Spanish Chicken and Olive Braise

Servings: 5

Cook Time: 35 minutes

This savory blend of olives, garlic, and capers combined with moist chicken thighs and tomatoes makes an excellent meal.


  • 1 pkg. HARVESTLAND® Fresh Boneless Chicken Thighs (about 2 3/4 lbs.)
  • 1/4 tsp. salt
  • 1/4 tsp. Black pepper
  • 2 tsp. olive oil
  • 1 medium onion — chopped
  • 2 cloves garlic — minced
  • 1/4 c. Dry Red wine
  • 1 can tomatoes (28 ounces) — diced
  • 1 tbsp. Capers
  • 1/4 c.
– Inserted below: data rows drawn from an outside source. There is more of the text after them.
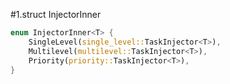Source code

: #1.struct InjectorInner

```rust
enum InjectorInner<T> {
    SingleLevel(single_level::TaskInjector<T>),
    Multilevel(multilevel::TaskInjector<T>),
    Priority(priority::TaskInjector<T>),
}
```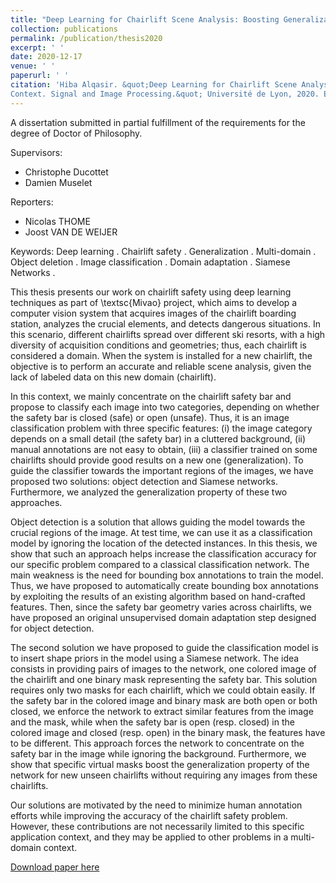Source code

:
 ```yaml
---
title: "Deep Learning for Chairlift Scene Analysis: Boosting Generalization in Multi-Domain Context"
collection: publications
permalink: /publication/thesis2020
excerpt: ' '
date: 2020-12-17
venue: ' '
paperurl: ' '
citation: 'Hiba Alqasir. &quot;Deep Learning for Chairlift Scene Analysis: Boosting Generalization in Multi-Domain
Context. Signal and Image Processing.&quot; Université de Lyon, 2020. English.'
---
```

A dissertation submitted in partial fulfillment of the requirements for the degree of Doctor of Philosophy.

Supervisors:
- Christophe Ducottet
- Damien Muselet

Reporters:
- Nicolas THOME       
- Joost VAN DE WEIJER

Keywords:
Deep learning . Chairlift safety . Generalization . Multi-domain . Object deletion . Image classification . Domain adaptation . Siamese Networks .


This thesis presents our work on chairlift safety using deep learning techniques as part of \textsc{Mivao} project, which aims to develop a computer vision system that acquires images of the chairlift boarding station, analyzes the crucial elements, and detects dangerous situations. 
In this scenario, different chairlifts spread over different ski resorts, with a high diversity of acquisition conditions and geometries; thus, each chairlift is considered a domain. When the system is installed for a new chairlift, the objective is to perform an accurate and reliable scene analysis, given the lack of labeled data on this new domain (chairlift).

In this context, we mainly concentrate on the chairlift safety bar and propose to classify each image into two categories, depending on whether the safety bar is closed (safe) or open (unsafe). Thus, it is an image classification problem with three specific features: (i) the image category depends on a small detail (the safety bar) in a cluttered background, (ii) manual annotations are not easy to obtain, (iii) a classifier trained on some chairlifts should provide good results on a new one (generalization). To guide the classifier towards the important regions of the images, we have proposed two solutions: object detection and Siamese networks. Furthermore, we analyzed the generalization property of these two approaches. 

Object detection is a solution that allows guiding the model towards the crucial regions of the image. At test time, we can use it as a classification model by ignoring the location of the detected instances. In this thesis, we show that such an approach helps increase the classification accuracy for our specific problem compared to a classical classification network. The main weakness is the need for bounding box annotations to train the model. Thus, we have proposed to automatically create bounding box annotations by exploiting the results of an existing algorithm based on hand-crafted features. Then, since the safety bar geometry varies across chairlifts, we have proposed an original unsupervised domain adaptation step designed for object detection.

The second solution we have proposed to guide the classification model is to insert shape priors in the model using a Siamese network. The idea consists in providing pairs of images to the network, one colored image of the chairlift and one binary mask representing the safety bar. This solution requires only two masks for each chairlift, which we could obtain easily. If the safety bar in the colored image and binary mask are both open or both closed, we enforce the network to extract similar features from the image and the mask, while when the safety bar is open (resp. closed) in the colored image and closed (resp. open) in the binary mask, the features have to be different. This approach forces the network to concentrate on the safety bar in the image while ignoring the background. Furthermore, we show that specific virtual masks boost the generalization property of the network for new unseen chairlifts without requiring any images from these chairlifts.

Our solutions are motivated by the need to minimize human annotation efforts while improving the accuracy of the chairlift safety problem.  However, these contributions are not necessarily limited to this specific application context, and they may be applied to other problems in a multi-domain context.



[Download paper here](https://tel.archives-ouvertes.fr/tel-03324255/document)


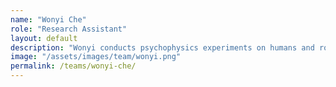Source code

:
 ```yaml
---
name: "Wonyi Che"
role: "Research Assistant"
layout: default
description: "Wonyi conducts psychophysics experiments on humans and rodents. Her research interests include memory, aging, neurodevelopmental disorders, and dementia."
image: "/assets/images/team/wonyi.png"
permalink: /teams/wonyi-che/
---
```

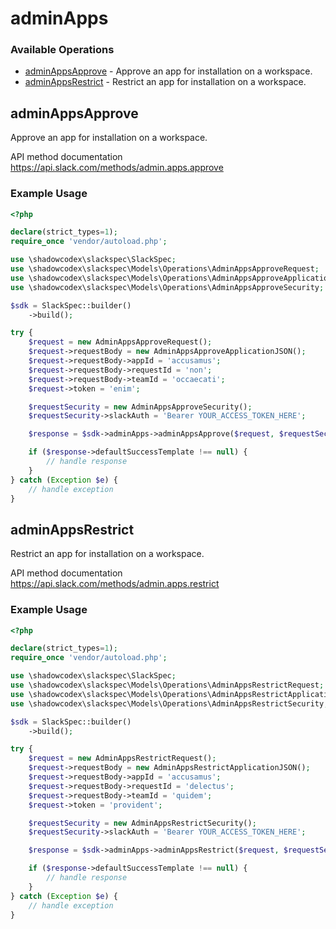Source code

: # adminApps

### Available Operations

* [adminAppsApprove](#adminappsapprove) - Approve an app for installation on a workspace.
* [adminAppsRestrict](#adminappsrestrict) - Restrict an app for installation on a workspace.

## adminAppsApprove

Approve an app for installation on a workspace.

API method documentation
<https://api.slack.com/methods/admin.apps.approve>

### Example Usage

```php
<?php

declare(strict_types=1);
require_once 'vendor/autoload.php';

use \shadowcodex\slackspec\SlackSpec;
use \shadowcodex\slackspec\Models\Operations\AdminAppsApproveRequest;
use \shadowcodex\slackspec\Models\Operations\AdminAppsApproveApplicationJSON;
use \shadowcodex\slackspec\Models\Operations\AdminAppsApproveSecurity;

$sdk = SlackSpec::builder()
    ->build();

try {
    $request = new AdminAppsApproveRequest();
    $request->requestBody = new AdminAppsApproveApplicationJSON();
    $request->requestBody->appId = 'accusamus';
    $request->requestBody->requestId = 'non';
    $request->requestBody->teamId = 'occaecati';
    $request->token = 'enim';

    $requestSecurity = new AdminAppsApproveSecurity();
    $requestSecurity->slackAuth = 'Bearer YOUR_ACCESS_TOKEN_HERE';

    $response = $sdk->adminApps->adminAppsApprove($request, $requestSecurity);

    if ($response->defaultSuccessTemplate !== null) {
        // handle response
    }
} catch (Exception $e) {
    // handle exception
}
```

## adminAppsRestrict

Restrict an app for installation on a workspace.

API method documentation
<https://api.slack.com/methods/admin.apps.restrict>

### Example Usage

```php
<?php

declare(strict_types=1);
require_once 'vendor/autoload.php';

use \shadowcodex\slackspec\SlackSpec;
use \shadowcodex\slackspec\Models\Operations\AdminAppsRestrictRequest;
use \shadowcodex\slackspec\Models\Operations\AdminAppsRestrictApplicationJSON;
use \shadowcodex\slackspec\Models\Operations\AdminAppsRestrictSecurity;

$sdk = SlackSpec::builder()
    ->build();

try {
    $request = new AdminAppsRestrictRequest();
    $request->requestBody = new AdminAppsRestrictApplicationJSON();
    $request->requestBody->appId = 'accusamus';
    $request->requestBody->requestId = 'delectus';
    $request->requestBody->teamId = 'quidem';
    $request->token = 'provident';

    $requestSecurity = new AdminAppsRestrictSecurity();
    $requestSecurity->slackAuth = 'Bearer YOUR_ACCESS_TOKEN_HERE';

    $response = $sdk->adminApps->adminAppsRestrict($request, $requestSecurity);

    if ($response->defaultSuccessTemplate !== null) {
        // handle response
    }
} catch (Exception $e) {
    // handle exception
}
```
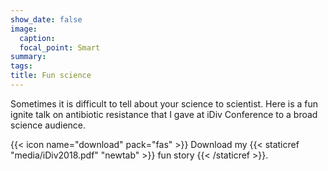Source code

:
 ```yaml
---
show_date: false
image:
  caption: 
  focal_point: Smart
summary: 
tags:
title: Fun science
---
```


Sometimes it is difficult to tell about your science to scientist. Here is a fun ignite talk on antibiotic resistance that I gave at iDiv Conference to a broad science audience. 

{{< icon name="download" pack="fas" >}} Download my {{< staticref "media/iDiv2018.pdf" "newtab" >}} fun story {{< /staticref >}}.
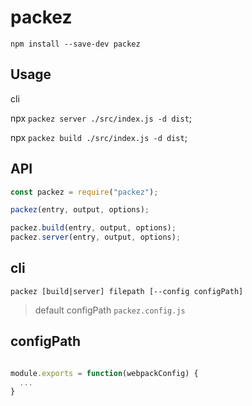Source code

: # packez

`npm install --save-dev packez`

## Usage

cli

npx `packez server ./src/index.js -d dist`;

npx `packez build ./src/index.js -d dist`;

## API

```ts
const packez = require("packez");

packez(entry, output, options);

packez.build(entry, output, options);
packez.server(entry, output, options);
```

## cli

`packez [build|server] filepath [--config configPath]`

> default configPath `packez.config.js`

## configPath

```js

module.exports = function(webpackConfig) {
  ...
}

```

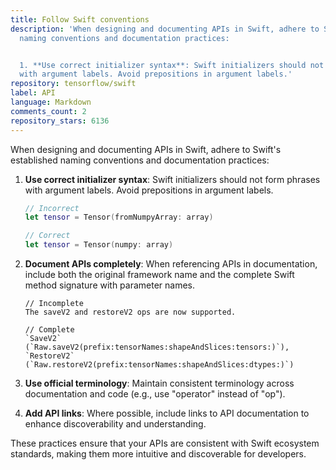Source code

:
 ```yaml
---
title: Follow Swift conventions
description: 'When designing and documenting APIs in Swift, adhere to Swift''s established
  naming conventions and documentation practices:


  1. **Use correct initializer syntax**: Swift initializers should not form phrases
  with argument labels. Avoid prepositions in argument labels.'
repository: tensorflow/swift
label: API
language: Markdown
comments_count: 2
repository_stars: 6136
---
```


When designing and documenting APIs in Swift, adhere to Swift's established naming conventions and documentation practices:

1. **Use correct initializer syntax**: Swift initializers should not form phrases with argument labels. Avoid prepositions in argument labels.

   ```swift
   // Incorrect
   let tensor = Tensor(fromNumpyArray: array)
   
   // Correct
   let tensor = Tensor(numpy: array)
   ```

2. **Document APIs completely**: When referencing APIs in documentation, include both the original framework name and the complete Swift method signature with parameter names.

   ```
   // Incomplete
   The saveV2 and restoreV2 ops are now supported.
   
   // Complete
   `SaveV2` (`Raw.saveV2(prefix:tensorNames:shapeAndSlices:tensors:)`), `RestoreV2` (`Raw.restoreV2(prefix:tensorNames:shapeAndSlices:dtypes:)`)
   ```

3. **Use official terminology**: Maintain consistent terminology across documentation and code (e.g., use "operator" instead of "op").

4. **Add API links**: Where possible, include links to API documentation to enhance discoverability and understanding.

These practices ensure that your APIs are consistent with Swift ecosystem standards, making them more intuitive and discoverable for developers.
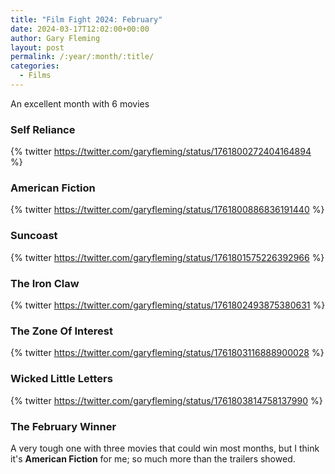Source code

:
 ```yaml
---
title: "Film Fight 2024: February"
date: 2024-03-17T12:02:00+00:00
author: Gary Fleming
layout: post
permalink: /:year/:month/:title/
categories:
  - Films
---
```


An excellent month with 6 movies

### Self Reliance

{% twitter https://twitter.com/garyfleming/status/1761800272404164894 %}

### American Fiction

{% twitter https://twitter.com/garyfleming/status/1761800886836191440 %}

### Suncoast

{% twitter https://twitter.com/garyfleming/status/1761801575226392966 %}

### The Iron Claw

{% twitter https://twitter.com/garyfleming/status/1761802493875380631 %}

### The Zone Of Interest

{% twitter https://twitter.com/garyfleming/status/1761803116888900028 %}

### Wicked Little Letters

{% twitter https://twitter.com/garyfleming/status/1761803814758137990 %}


### The February Winner

A very tough one with three movies that could win most months, but I think it's **American Fiction** for me; so much more than the trailers showed.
Spanish or Kalamata olives


  1. Season chicken with salt and pepper. Remove skin from chicken. (Or leave skin on and omit olive oil.)
  2. Heat olive oil in a large skillet over medium-high heat. Brown chicken about 4 minutes on each side; remove from pan.
  3. Cook onion and garlic in skillet until softened and lightly browned. Add wine, stirring until evaporated, scraping browned bits from bottom of pan and set aside.
  4. Add tomatoes, capers and olives to pan. Return chicken to pan. Bring to a simmer, cover and cook 15 - 20 minutes until internal temperature of chicken is 180ºF. Serve with mashed potatoes.